Assignment> With the pictures left out, write every entry down exactly.

START Dataset excerpts

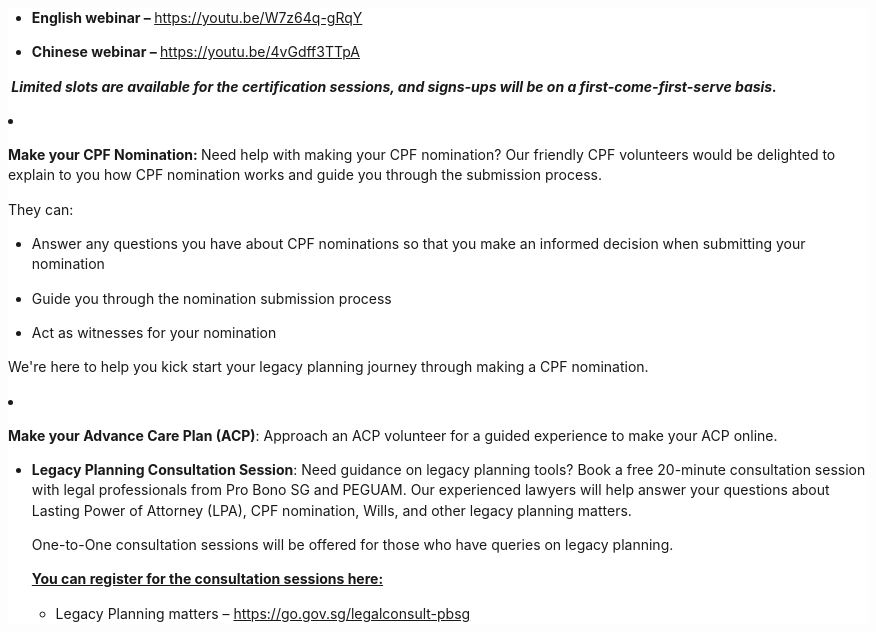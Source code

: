 </p>
<ul data-tight="true" class="tight">
<li>
<p><strong>English webinar – </strong><a href="https://youtu.be/W7z64q-gRqY" rel="noopener noreferrer nofollow" target="_blank">https://youtu.be/W7z64q-gRqY</a>
</p>
</li>
<li>
<p><strong>Chinese webinar – </strong><a href="https://youtu.be/W7z64q-gRqY" rel="noopener noreferrer nofollow" target="_blank">https://youtu.be/4vGdff3TTpA</a>
</p>
</li>
</ul>
<p><strong><em>&nbsp;Limited slots are available for the certification sessions, and signs-ups will be on a first-come-first-serve basis.</em></strong>
</p>
<p></p>
</li>
<li>
<p><strong>Make your CPF Nomination: </strong>Need help with making your
CPF nomination? Our friendly CPF volunteers would be delighted to explain
to you how CPF nomination works and guide you through the submission process.</p>
<p>They can:</p>
<ul data-tight="true" class="tight">
<li>
<p>Answer any questions you have about CPF nominations so that you make an
informed decision when submitting your nomination</p>
</li>
<li>
<p>Guide you through the nomination submission process</p>
</li>
<li>
<p>Act as witnesses for your nomination</p>
<p></p>
</li>
</ul>
<p>We're here to help you kick start your legacy planning journey through
making a CPF nomination.</p>
<p></p>
</li>
<li>
<p><strong>Make your Advance Care Plan (ACP)</strong>: Approach an ACP volunteer
for a guided experience to make your ACP online.</p>
</li>
</ul>
<p></p>
<p></p>
<ul data-tight="true" class="tight">
<li>
<p><strong>Legacy Planning Consultation Session</strong>: Need guidance on
legacy planning tools? Book a free 20-minute consultation session with
legal professionals from Pro Bono SG and PEGUAM. Our experienced lawyers
will help answer your questions about Lasting Power of Attorney (LPA),
CPF nomination, Wills, and other legacy planning matters.</p>
<p>One-to-One consultation sessions will be offered for those who have queries
on legacy planning.</p>
<p></p>
<p><strong><u>You can register for the consultation sessions here:</u></strong>
</p>
<ul data-tight="true" class="tight">
<li>
<p>Legacy Planning matters –&nbsp;<a href="https://go.gov.sg/legalconsult-pbsg" rel="noopener noreferrer nofollow" target="_blank">https://go.gov.sg/legalconsult-pbsg</a>
</p>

END Dataset excerpts

Solved problem>
Source code

: </p>
<ul data-tight="true" class="tight">
<li>
<p><strong>English webinar – </strong><a href="https://youtu.be/W7z64q-gRqY" rel="noopener noreferrer nofollow" target="_blank">https://youtu.be/W7z64q-gRqY</a>
</p>
</li>
<li>
<p><strong>Chinese webinar – </strong><a href="https://youtu.be/W7z64q-gRqY" rel="noopener noreferrer nofollow" target="_blank">https://youtu.be/4vGdff3TTpA</a>
</p>
</li>
</ul>
<p><strong><em>&nbsp;Limited slots are available for the certification sessions, and signs-ups will be on a first-come-first-serve basis.</em></strong>
</p>
<p></p>
</li>
<li>
<p><strong>Make your CPF Nomination: </strong>Need help with making your
CPF nomination? Our friendly CPF volunteers would be delighted to explain
to you how CPF nomination works and guide you through the submission process.</p>
<p>They can:</p>
<ul data-tight="true" class="tight">
<li>
<p>Answer any questions you have about CPF nominations so that you make an
informed decision when submitting your nomination</p>
</li>
<li>
<p>Guide you through the nomination submission process</p>
</li>
<li>
<p>Act as witnesses for your nomination</p>
<p></p>
</li>
</ul>
<p>We're here to help you kick start your legacy planning journey through
making a CPF nomination.</p>
<p></p>
</li>
<li>
<p><strong>Make your Advance Care Plan (ACP)</strong>: Approach an ACP volunteer
for a guided experience to make your ACP online.</p>
</li>
</ul>
<p></p>
<p></p>
<ul data-tight="true" class="tight">
<li>
<p><strong>Legacy Planning Consultation Session</strong>: Need guidance on
legacy planning tools? Book a free 20-minute consultation session with
legal professionals from Pro Bono SG and PEGUAM. Our experienced lawyers
will help answer your questions about Lasting Power of Attorney (LPA),
CPF nomination, Wills, and other legacy planning matters.</p>
<p>One-to-One consultation sessions will be offered for those who have queries
on legacy planning.</p>
<p></p>
<p><strong><u>You can register for the consultation sessions here:</u></strong>
</p>
<ul data-tight="true" class="tight">
<li>
<p>Legacy Planning matters –&nbsp;<a href="https://go.gov.sg/legalconsult-pbsg" rel="noopener noreferrer nofollow" target="_blank">https://go.gov.sg/legalconsult-pbsg</a>
</p>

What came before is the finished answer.